* **TASK STATEMENT**:
Show all lines from the records below in which the string "DataRowView" is present.

--- START ---

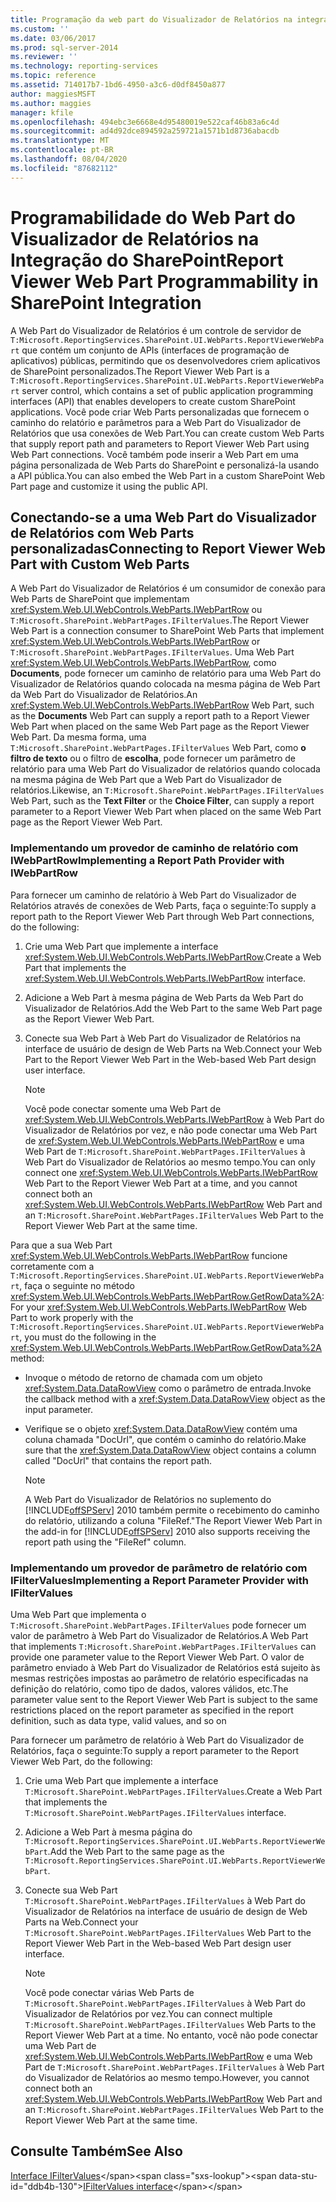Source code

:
 ```yaml
---
title: Programação da web part do Visualizador de Relatórios na integração do SharePoint | Microsoft Docs
ms.custom: ''
ms.date: 03/06/2017
ms.prod: sql-server-2014
ms.reviewer: ''
ms.technology: reporting-services
ms.topic: reference
ms.assetid: 714017b7-1bd6-4950-a3c6-d0df8450a877
author: maggiesMSFT
ms.author: maggies
manager: kfile
ms.openlocfilehash: 494ebc3e6668e4d95480019e522caf46b83a6c4d
ms.sourcegitcommit: ad4d92dce894592a259721a1571b1d8736abacdb
ms.translationtype: MT
ms.contentlocale: pt-BR
ms.lasthandoff: 08/04/2020
ms.locfileid: "87682112"
---
```

# <a name="report-viewer-web-part-programmability-in-sharepoint-integration"></a><span data-ttu-id="ddb4b-102">Programabilidade do Web Part do Visualizador de Relatórios na Integração do SharePoint</span><span class="sxs-lookup"><span data-stu-id="ddb4b-102">Report Viewer Web Part Programmability in SharePoint Integration</span></span>
  <span data-ttu-id="ddb4b-103">A Web Part do Visualizador de Relatórios é um controle de servidor de `T:Microsoft.ReportingServices.SharePoint.UI.WebParts.ReportViewerWebPart` que contém um conjunto de APIs (interfaces de programação de aplicativos) públicas, permitindo que os desenvolvedores criem aplicativos de SharePoint personalizados.</span><span class="sxs-lookup"><span data-stu-id="ddb4b-103">The Report Viewer Web Part is a `T:Microsoft.ReportingServices.SharePoint.UI.WebParts.ReportViewerWebPart` server control, which contains a set of public application programming interfaces (API) that enables developers to create custom SharePoint applications.</span></span> <span data-ttu-id="ddb4b-104">Você pode criar Web Parts personalizadas que fornecem o caminho do relatório e parâmetros para a Web Part do Visualizador de Relatórios que usa conexões de Web Part.</span><span class="sxs-lookup"><span data-stu-id="ddb4b-104">You can create custom Web Parts that supply report path and parameters to Report Viewer Web Part using Web Part connections.</span></span> <span data-ttu-id="ddb4b-105">Você também pode inserir a Web Part em uma página personalizada de Web Parts do SharePoint e personalizá-la usando a API pública.</span><span class="sxs-lookup"><span data-stu-id="ddb4b-105">You can also embed the Web Part in a custom SharePoint Web Part page and customize it using the public API.</span></span>  
  
## <a name="connecting-to-report-viewer-web-part-with-custom-web-parts"></a><span data-ttu-id="ddb4b-106">Conectando-se a uma Web Part do Visualizador de Relatórios com Web Parts personalizadas</span><span class="sxs-lookup"><span data-stu-id="ddb4b-106">Connecting to Report Viewer Web Part with Custom Web Parts</span></span>  
 <span data-ttu-id="ddb4b-107">A Web Part do Visualizador de Relatórios é um consumidor de conexão para Web Parts de SharePoint que implementam <xref:System.Web.UI.WebControls.WebParts.IWebPartRow> ou `T:Microsoft.SharePoint.WebPartPages.IFilterValues`.</span><span class="sxs-lookup"><span data-stu-id="ddb4b-107">The Report Viewer Web Part is a connection consumer to SharePoint Web Parts that implement <xref:System.Web.UI.WebControls.WebParts.IWebPartRow> or `T:Microsoft.SharePoint.WebPartPages.IFilterValues`.</span></span> <span data-ttu-id="ddb4b-108">Uma Web Part <xref:System.Web.UI.WebControls.WebParts.IWebPartRow>, como **Documents**, pode fornecer um caminho de relatório para uma Web Part do Visualizador de Relatórios quando colocada na mesma página de Web Part da Web Part do Visualizador de Relatórios.</span><span class="sxs-lookup"><span data-stu-id="ddb4b-108">An <xref:System.Web.UI.WebControls.WebParts.IWebPartRow> Web Part, such as the **Documents** Web Part can supply a report path to a Report Viewer Web Part when placed on the same Web Part page as the Report Viewer Web Part.</span></span> <span data-ttu-id="ddb4b-109">Da mesma forma, uma `T:Microsoft.SharePoint.WebPartPages.IFilterValues` Web Part, como **o filtro de texto** ou o filtro de **escolha**, pode fornecer um parâmetro de relatório para uma Web Part do Visualizador de relatórios quando colocada na mesma página de Web Part que a Web Part do Visualizador de relatórios.</span><span class="sxs-lookup"><span data-stu-id="ddb4b-109">Likewise, an `T:Microsoft.SharePoint.WebPartPages.IFilterValues` Web Part, such as the **Text Filter** or the **Choice Filter**, can supply a report parameter to a Report Viewer Web Part when placed on the same Web Part page as the Report Viewer Web Part.</span></span>  
  
### <a name="implementing-a-report-path-provider-with-iwebpartrow"></a><span data-ttu-id="ddb4b-110">Implementando um provedor de caminho de relatório com IWebPartRow</span><span class="sxs-lookup"><span data-stu-id="ddb4b-110">Implementing a Report Path Provider with IWebPartRow</span></span>  
 <span data-ttu-id="ddb4b-111">Para fornecer um caminho de relatório à Web Part do Visualizador de Relatórios através de conexões de Web Parts, faça o seguinte:</span><span class="sxs-lookup"><span data-stu-id="ddb4b-111">To supply a report path to the Report Viewer Web Part through Web Part connections, do the following:</span></span>  
  
1.  <span data-ttu-id="ddb4b-112">Crie uma Web Part que implemente a interface <xref:System.Web.UI.WebControls.WebParts.IWebPartRow>.</span><span class="sxs-lookup"><span data-stu-id="ddb4b-112">Create a Web Part that implements the <xref:System.Web.UI.WebControls.WebParts.IWebPartRow> interface.</span></span>  
  
2.  <span data-ttu-id="ddb4b-113">Adicione a Web Part à mesma página de Web Parts da Web Part do Visualizador de Relatórios.</span><span class="sxs-lookup"><span data-stu-id="ddb4b-113">Add the Web Part to the same Web Part page as the Report Viewer Web Part.</span></span>  
  
3.  <span data-ttu-id="ddb4b-114">Conecte sua Web Part à Web Part do Visualizador de Relatórios na interface de usuário de design de Web Parts na Web.</span><span class="sxs-lookup"><span data-stu-id="ddb4b-114">Connect your Web Part to the Report Viewer Web Part in the Web-based Web Part design user interface.</span></span>  
  
    > [!NOTE]  
    >  <span data-ttu-id="ddb4b-115">Você pode conectar somente uma Web Part de <xref:System.Web.UI.WebControls.WebParts.IWebPartRow> à Web Part do Visualizador de Relatórios por vez, e não pode conectar uma Web Part de <xref:System.Web.UI.WebControls.WebParts.IWebPartRow> e uma Web Part de `T:Microsoft.SharePoint.WebPartPages.IFilterValues` à Web Part do Visualizador de Relatórios ao mesmo tempo.</span><span class="sxs-lookup"><span data-stu-id="ddb4b-115">You can only connect one <xref:System.Web.UI.WebControls.WebParts.IWebPartRow> Web Part to the Report Viewer Web Part at a time, and you cannot connect both an <xref:System.Web.UI.WebControls.WebParts.IWebPartRow> Web Part and an `T:Microsoft.SharePoint.WebPartPages.IFilterValues` Web Part to the Report Viewer Web Part at the same time.</span></span>  
  
 <span data-ttu-id="ddb4b-116">Para que a sua Web Part <xref:System.Web.UI.WebControls.WebParts.IWebPartRow> funcione corretamente com a `T:Microsoft.ReportingServices.SharePoint.UI.WebParts.ReportViewerWebPart`, faça o seguinte no método <xref:System.Web.UI.WebControls.WebParts.IWebPartRow.GetRowData%2A>:</span><span class="sxs-lookup"><span data-stu-id="ddb4b-116">For your <xref:System.Web.UI.WebControls.WebParts.IWebPartRow> Web Part to work properly with the `T:Microsoft.ReportingServices.SharePoint.UI.WebParts.ReportViewerWebPart`, you must do the following in the <xref:System.Web.UI.WebControls.WebParts.IWebPartRow.GetRowData%2A> method:</span></span>  
  
-   <span data-ttu-id="ddb4b-117">Invoque o método de retorno de chamada com um objeto <xref:System.Data.DataRowView> como o parâmetro de entrada.</span><span class="sxs-lookup"><span data-stu-id="ddb4b-117">Invoke the callback method with a <xref:System.Data.DataRowView> object as the input parameter.</span></span>  
  
-   <span data-ttu-id="ddb4b-118">Verifique se o objeto <xref:System.Data.DataRowView> contém uma coluna chamada "DocUrl", que contém o caminho do relatório.</span><span class="sxs-lookup"><span data-stu-id="ddb4b-118">Make sure that the <xref:System.Data.DataRowView> object contains a column called "DocUrl" that contains the report path.</span></span>  
  
    > [!NOTE]  
    >  <span data-ttu-id="ddb4b-119">A Web Part do Visualizador de Relatórios no suplemento do [!INCLUDE[offSPServ](../includes/offspserv-md.md)] 2010 também permite o recebimento do caminho do relatório, utilizando a coluna "FileRef."</span><span class="sxs-lookup"><span data-stu-id="ddb4b-119">The Report Viewer Web Part in the add-in for [!INCLUDE[offSPServ](../includes/offspserv-md.md)] 2010 also supports receiving the report path using the "FileRef" column.</span></span>  
  
### <a name="implementing-a-report-parameter-provider-with-ifiltervalues"></a><span data-ttu-id="ddb4b-120">Implementando um provedor de parâmetro de relatório com IFilterValues</span><span class="sxs-lookup"><span data-stu-id="ddb4b-120">Implementing a Report Parameter Provider with IFilterValues</span></span>  
 <span data-ttu-id="ddb4b-121">Uma Web Part que implementa o `T:Microsoft.SharePoint.WebPartPages.IFilterValues` pode fornecer um valor de parâmetro à Web Part do Visualizador de Relatórios.</span><span class="sxs-lookup"><span data-stu-id="ddb4b-121">A Web Part that implements `T:Microsoft.SharePoint.WebPartPages.IFilterValues` can provide one parameter value to the Report Viewer Web Part.</span></span> <span data-ttu-id="ddb4b-122">O valor de parâmetro enviado à Web Part do Visualizador de Relatórios está sujeito às mesmas restrições impostas ao parâmetro de relatório especificadas na definição do relatório, como tipo de dados, valores válidos, etc.</span><span class="sxs-lookup"><span data-stu-id="ddb4b-122">The parameter value sent to the Report Viewer Web Part is subject to the same restrictions placed on the report parameter as specified in the report definition, such as data type, valid values, and so on</span></span>  
  
 <span data-ttu-id="ddb4b-123">Para fornecer um parâmetro de relatório à Web Part do Visualizador de Relatórios, faça o seguinte:</span><span class="sxs-lookup"><span data-stu-id="ddb4b-123">To supply a report parameter to the Report Viewer Web Part, do the following:</span></span>  
  
1.  <span data-ttu-id="ddb4b-124">Crie uma Web Part que implemente a interface `T:Microsoft.SharePoint.WebPartPages.IFilterValues`.</span><span class="sxs-lookup"><span data-stu-id="ddb4b-124">Create a Web Part that implements the `T:Microsoft.SharePoint.WebPartPages.IFilterValues` interface.</span></span>  
  
2.  <span data-ttu-id="ddb4b-125">Adicione a Web Part à mesma página do `T:Microsoft.ReportingServices.SharePoint.UI.WebParts.ReportViewerWebPart`.</span><span class="sxs-lookup"><span data-stu-id="ddb4b-125">Add the Web Part to the same page as the `T:Microsoft.ReportingServices.SharePoint.UI.WebParts.ReportViewerWebPart`.</span></span>  
  
3.  <span data-ttu-id="ddb4b-126">Conecte sua Web Part `T:Microsoft.SharePoint.WebPartPages.IFilterValues` à Web Part do Visualizador de Relatórios na interface de usuário de design de Web Parts na Web.</span><span class="sxs-lookup"><span data-stu-id="ddb4b-126">Connect your `T:Microsoft.SharePoint.WebPartPages.IFilterValues` Web Part to the Report Viewer Web Part in the Web-based Web Part design user interface.</span></span>  
  
    > [!NOTE]  
    >  <span data-ttu-id="ddb4b-127">Você pode conectar várias Web Parts de `T:Microsoft.SharePoint.WebPartPages.IFilterValues` à Web Part do Visualizador de Relatórios por vez.</span><span class="sxs-lookup"><span data-stu-id="ddb4b-127">You can connect multiple `T:Microsoft.SharePoint.WebPartPages.IFilterValues` Web Parts to the Report Viewer Web Part at a time.</span></span> <span data-ttu-id="ddb4b-128">No entanto, você não pode conectar uma Web Part de <xref:System.Web.UI.WebControls.WebParts.IWebPartRow> e uma Web Part de `T:Microsoft.SharePoint.WebPartPages.IFilterValues` à Web Part do Visualizador de Relatórios ao mesmo tempo.</span><span class="sxs-lookup"><span data-stu-id="ddb4b-128">However, you cannot connect both an <xref:System.Web.UI.WebControls.WebParts.IWebPartRow> Web Part and an `T:Microsoft.SharePoint.WebPartPages.IFilterValues` Web Part to the Report Viewer Web Part at the same time.</span></span>  
  
## <a name="see-also"></a><span data-ttu-id="ddb4b-129">Consulte Também</span><span class="sxs-lookup"><span data-stu-id="ddb4b-129">See Also</span></span>  
 <span data-ttu-id="ddb4b-130">[Interface IFilterValues](https://msdn.microsoft.com/library/office/microsoft.sharepoint.webpartpages.ifiltervalues\(v=office.15\).aspx)</span><span class="sxs-lookup"><span data-stu-id="ddb4b-130">[IFilterValues interface](https://msdn.microsoft.com/library/office/microsoft.sharepoint.webpartpages.ifiltervalues\(v=office.15\).aspx)</span></span>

--- END ---

* **EXERCISE OUTPUT**:
-   <span data-ttu-id="ddb4b-117">Invoque o método de retorno de chamada com um objeto <xref:System.Data.DataRowView> como o parâmetro de entrada.</span><span class="sxs-lookup"><span data-stu-id="ddb4b-117">Invoke the callback method with a <xref:System.Data.DataRowView> object as the input parameter.</span></span>  
-   <span data-ttu-id="ddb4b-118">Verifique se o objeto <xref:System.Data.DataRowView> contém uma coluna chamada "DocUrl", que contém o caminho do relatório.</span><span class="sxs-lookup"><span data-stu-id="ddb4b-118">Make sure that the <xref:System.Data.DataRowView> object contains a column called "DocUrl" that contains the report path.</span></span>  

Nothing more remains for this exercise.